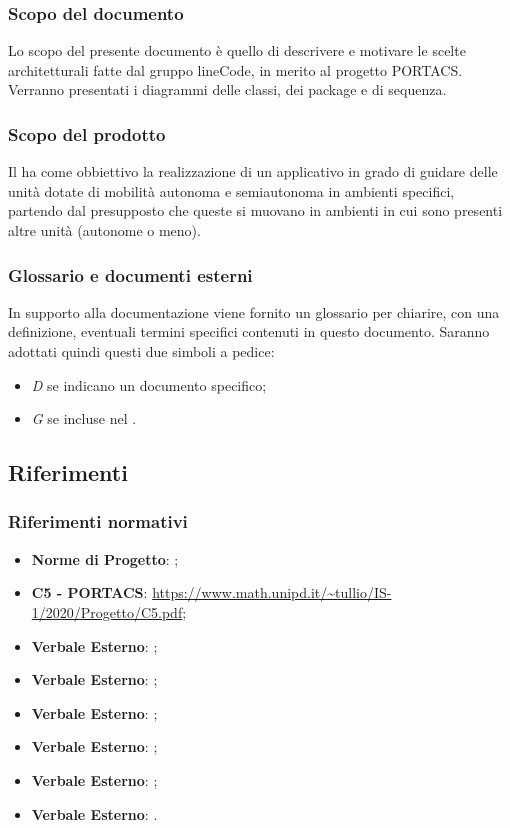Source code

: \subsubsection{Scopo del documento}
Lo scopo del presente documento è quello di descrivere e motivare le scelte architetturali fatte dal gruppo lineCode, in merito al progetto PORTACS. Verranno presentati i diagrammi delle classi, dei package e di sequenza.

\subsubsection{Scopo del prodotto}
Il  ha come obbiettivo la realizzazione di un applicativo  in grado di guidare delle unità dotate di mobilità autonoma e semiautonoma in ambienti specifici, partendo dal presupposto che queste si muovano in ambienti in cui sono presenti altre unità (autonome o meno).

\subsubsection{Glossario e documenti esterni}
In supporto alla documentazione viene fornito un glossario per chiarire, con una definizione, eventuali termini specifici contenuti in questo documento. Saranno adottati quindi questi due simboli a pedice:
\begin{itemize}
	\item \textit{D} se indicano un documento specifico;
	\item \textit{G} se incluse nel .
\end{itemize}

\subsection{Riferimenti}
\subsubsection{Riferimenti normativi}
\begin{itemize}
	\item \textbf{Norme di Progetto}: ;
	\item \textbf{{ C5 - PORTACS}}: \url{https://www.math.unipd.it/~tullio/IS-1/2020/Progetto/C5.pdf};
	\item \textbf{Verbale Esterno}: ;
	\item \textbf{Verbale Esterno}: ;
	\item \textbf{Verbale Esterno}: ;
	\item \textbf{Verbale Esterno}: ;
	\item \textbf{Verbale Esterno}: ;
	\item \textbf{Verbale Esterno}: .
\end{itemize}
+--
- Brief
Please report how many lines of the entries above include "textit". Only the number is wanted.

- Response box
2